Work instruction.
How do the lines below between the ones holding "conducteur fait usage" and "immobilisé ou circule à faible allure sur un accotement", inclusive, read? Give them again exactly, with no other lines.

**** Provided data

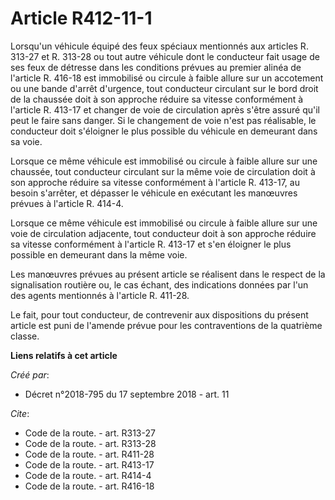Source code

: # Article R412-11-1

Lorsqu'un véhicule équipé des feux spéciaux mentionnés aux articles R. 313-27 et R. 313-28 ou tout autre véhicule dont le
conducteur fait usage de ses feux de détresse dans les conditions prévues au premier alinéa de l'article R. 416-18 est
immobilisé ou circule à faible allure sur un accotement ou une bande d'arrêt d'urgence, tout conducteur circulant sur le bord
droit de la chaussée doit à son approche réduire sa vitesse conformément à l'article R. 413-17 et changer de voie de
circulation après s'être assuré qu'il peut le faire sans danger. Si le changement de voie n'est pas réalisable, le conducteur
doit s'éloigner le plus possible du véhicule en demeurant dans sa voie. 

Lorsque ce même véhicule est immobilisé ou circule à faible allure sur une chaussée, tout conducteur circulant sur la même
voie de circulation doit à son approche réduire sa vitesse conformément à l'article R. 413-17, au besoin s'arrêter, et
dépasser le véhicule en exécutant les manœuvres prévues à l'article R. 414-4. 

Lorsque ce même véhicule est immobilisé ou circule à faible allure sur une voie de circulation adjacente, tout conducteur
doit à son approche réduire sa vitesse conformément à l'article R. 413-17 et s'en éloigner le plus possible en demeurant dans
la même voie. 

Les manœuvres prévues au présent article se réalisent dans le respect de la signalisation routière ou, le cas échant, des
indications données par l'un des agents mentionnés à l'article R. 411-28. 

Le fait, pour tout conducteur, de contrevenir aux dispositions du présent article est puni de l'amende prévue pour les
contraventions de la quatrième classe.

**Liens relatifs à cet article**

_Créé par_:

  - Décret n°2018-795 du 17 septembre 2018 - art. 11

_Cite_:

  - Code de la route. - art. R313-27
  - Code de la route. - art. R313-28
  - Code de la route. - art. R411-28
  - Code de la route. - art. R413-17
  - Code de la route. - art. R414-4
  - Code de la route. - art. R416-18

********

Solved problem.
conducteur fait usage de ses feux de détresse dans les conditions prévues au premier alinéa de l'article R. 416-18 est
immobilisé ou circule à faible allure sur un accotement ou une bande d'arrêt d'urgence, tout conducteur circulant sur le bord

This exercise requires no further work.